Wait, that's not exactly what's happening. The CBC isn't cutting the show per se, but is cutting down on new episodes, and showing more reruns.

That is exactly as I predicted about three months ago in my article How Canada's Little Mosque on the Prairie is aiming to take over our souls, when I wrote:
Ratings [for Little Mosque on the Prairie] are down from the premier of two million viewers in January 2007 to about 500,000 in the latest poll in November 2008. But such low ratings have never stopped the CBC from maintaining ideologically appropriate programs: left-leaning, often anti-American/anti-Western, with a multicultural angle.
Meanwhile, CTV's Corner Gas, another sitcom about life in small town rural Saskatchewan, which as far as I know has no Muslims or mosques in sight, is being canceled despite its popularity, with ratings of 1,184,000 for the week of March 24.

It wasn't budget problems that caused the show to shut down, but after six seasons as Canada's most popular comedy, Corner Gas' creator Brent Butt decided it was better to leave while still on top.

That is something the Little Mosque crowd will never do. Better to eke out ideologically appropriate "comedy" to get the masses slowly indoctrinated. After all, there are so many things to cover, and reruns just won't cut it!

Strange Allies in the War on Terror

Cropped image from Michelle Malkin's book cover In Defense of Interment.
[Click on image to see full cover.]

The Japanese Canadian Cultural Centre (JCCC) in Toronto started a new documentary series on March 2009 called Nikkei Flix. I had to look up Nikkei (these days, we are just expected to know obscure words from alien cultures, and if not, shame on us for not being global enough). Nikkei, according to Wikipedia are, "Emigrants of Japanese ancestry or their descendants."

The first film to kick off this series is Caught In Between, which the film's schedule proudly announced was, "Part of the programming for International Day for the Elimination of Racial Discrimination, which is March 21." Better late than never.
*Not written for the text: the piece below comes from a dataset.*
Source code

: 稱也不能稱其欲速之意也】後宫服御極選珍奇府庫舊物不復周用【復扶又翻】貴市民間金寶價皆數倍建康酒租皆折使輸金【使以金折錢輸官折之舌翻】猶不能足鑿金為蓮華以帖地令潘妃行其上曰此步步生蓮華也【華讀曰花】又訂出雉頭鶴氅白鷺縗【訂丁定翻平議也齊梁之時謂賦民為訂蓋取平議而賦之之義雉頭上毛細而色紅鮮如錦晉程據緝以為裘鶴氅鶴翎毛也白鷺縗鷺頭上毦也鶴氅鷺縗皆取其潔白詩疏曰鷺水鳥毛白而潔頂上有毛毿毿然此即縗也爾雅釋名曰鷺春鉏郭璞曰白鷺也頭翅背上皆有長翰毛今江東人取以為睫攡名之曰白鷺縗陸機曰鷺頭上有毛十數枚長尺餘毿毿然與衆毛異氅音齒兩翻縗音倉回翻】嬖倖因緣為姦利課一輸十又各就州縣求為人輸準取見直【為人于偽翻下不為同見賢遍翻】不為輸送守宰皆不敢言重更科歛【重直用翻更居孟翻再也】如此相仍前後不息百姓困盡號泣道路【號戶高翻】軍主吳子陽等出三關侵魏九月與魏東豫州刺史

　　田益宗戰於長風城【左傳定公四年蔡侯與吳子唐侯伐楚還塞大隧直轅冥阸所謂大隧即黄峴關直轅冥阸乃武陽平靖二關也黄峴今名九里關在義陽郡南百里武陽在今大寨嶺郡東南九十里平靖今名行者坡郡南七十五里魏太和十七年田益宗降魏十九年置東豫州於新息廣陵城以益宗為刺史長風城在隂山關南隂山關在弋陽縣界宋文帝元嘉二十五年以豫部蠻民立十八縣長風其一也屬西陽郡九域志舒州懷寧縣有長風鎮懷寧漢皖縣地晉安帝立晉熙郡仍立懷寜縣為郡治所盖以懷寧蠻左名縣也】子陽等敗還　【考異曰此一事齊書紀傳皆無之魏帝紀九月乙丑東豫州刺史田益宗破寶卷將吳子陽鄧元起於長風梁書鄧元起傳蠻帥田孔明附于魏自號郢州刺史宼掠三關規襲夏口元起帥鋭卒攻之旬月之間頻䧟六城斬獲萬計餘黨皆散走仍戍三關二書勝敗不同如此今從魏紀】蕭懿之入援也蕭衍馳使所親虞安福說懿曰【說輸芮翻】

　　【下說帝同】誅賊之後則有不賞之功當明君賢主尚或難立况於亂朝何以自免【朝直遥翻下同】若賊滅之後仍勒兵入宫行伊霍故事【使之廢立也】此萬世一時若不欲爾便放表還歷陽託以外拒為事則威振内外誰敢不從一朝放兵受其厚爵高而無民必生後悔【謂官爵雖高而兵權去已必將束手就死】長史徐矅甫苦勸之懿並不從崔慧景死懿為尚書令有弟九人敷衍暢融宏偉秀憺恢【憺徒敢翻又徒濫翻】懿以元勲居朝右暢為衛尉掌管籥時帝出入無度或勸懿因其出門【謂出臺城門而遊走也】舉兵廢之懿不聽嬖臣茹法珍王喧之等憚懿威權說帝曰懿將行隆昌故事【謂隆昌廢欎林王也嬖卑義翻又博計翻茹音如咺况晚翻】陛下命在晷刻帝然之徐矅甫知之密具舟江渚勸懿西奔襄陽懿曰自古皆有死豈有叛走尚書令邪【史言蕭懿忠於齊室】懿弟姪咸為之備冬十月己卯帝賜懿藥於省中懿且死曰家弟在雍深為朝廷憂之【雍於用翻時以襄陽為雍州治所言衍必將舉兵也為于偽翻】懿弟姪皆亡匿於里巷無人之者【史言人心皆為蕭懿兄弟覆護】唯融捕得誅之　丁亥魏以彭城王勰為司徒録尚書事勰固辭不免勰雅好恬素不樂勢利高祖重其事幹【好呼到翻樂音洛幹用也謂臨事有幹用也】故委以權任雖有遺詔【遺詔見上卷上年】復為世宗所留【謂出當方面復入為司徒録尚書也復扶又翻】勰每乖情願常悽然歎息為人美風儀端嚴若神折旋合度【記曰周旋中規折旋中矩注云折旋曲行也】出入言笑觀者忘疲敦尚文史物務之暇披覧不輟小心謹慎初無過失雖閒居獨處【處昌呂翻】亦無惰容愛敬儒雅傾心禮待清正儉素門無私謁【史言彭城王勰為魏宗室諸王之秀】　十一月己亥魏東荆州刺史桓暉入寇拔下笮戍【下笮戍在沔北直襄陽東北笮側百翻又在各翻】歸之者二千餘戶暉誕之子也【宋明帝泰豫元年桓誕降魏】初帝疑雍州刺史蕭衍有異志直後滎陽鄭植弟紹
The documentary film's official web page describes Caught in Between as a film that:
[T]races how in the wake of 9/11, two communities that had rarely crossed paths have come together in solidarity to speak out against the U.S. government’s attacks on civil rights and civil liberties. Speaking at San Francisco’s Japan Town Peace Plaza, Muslims, Arabs, South Asians, Japanese Americans, and others ... make passionate pleas to uphold our constitution and protect innocent people who are targeted as the "enemy."
The film's site further discusses Japanese American internments during World War II, and associates them with the current "War on Terrorism":
As the Arab, Muslim, South Asian communities face post-911 repression, this documentary captures Muslim and Japanese American communities revisiting the dark days of the incarceration of Japanese Americans during World War II. Interviews with former internees, their children, religious leaders, citizens and immigrants from Japanese and Muslim American communities are woven together to make crucial connections between then and the current “War on Terrorism.”
Michelle Malkin's book In Defense of Interment made similar associations. But, Malkin was supporting those internments, whereas Caught In Between refers to that episode in American history as "the U.S. government’s attacks on civil rights and civil liberties."

So far, there have been no official plans (or talks) that Muslims be interred, unless one takes Malkin's attempt to suggest otherwise in her book. Malkin's book was highly criticized, and I don't think she ever brought up, or developed, that idea further.

At a crucial time in America's history, when all her citizens should be banding together to eliminate her enemies and protect her from internal threats, we have yet another ethnic group with a chip on its shoulder and full of grievances, which is actually hampering national security and siding with what is clearly the enemy. 9/11 was not an isolated event, as proceeding events have shown us, but one in a series of tactics to have Islam reign supreme.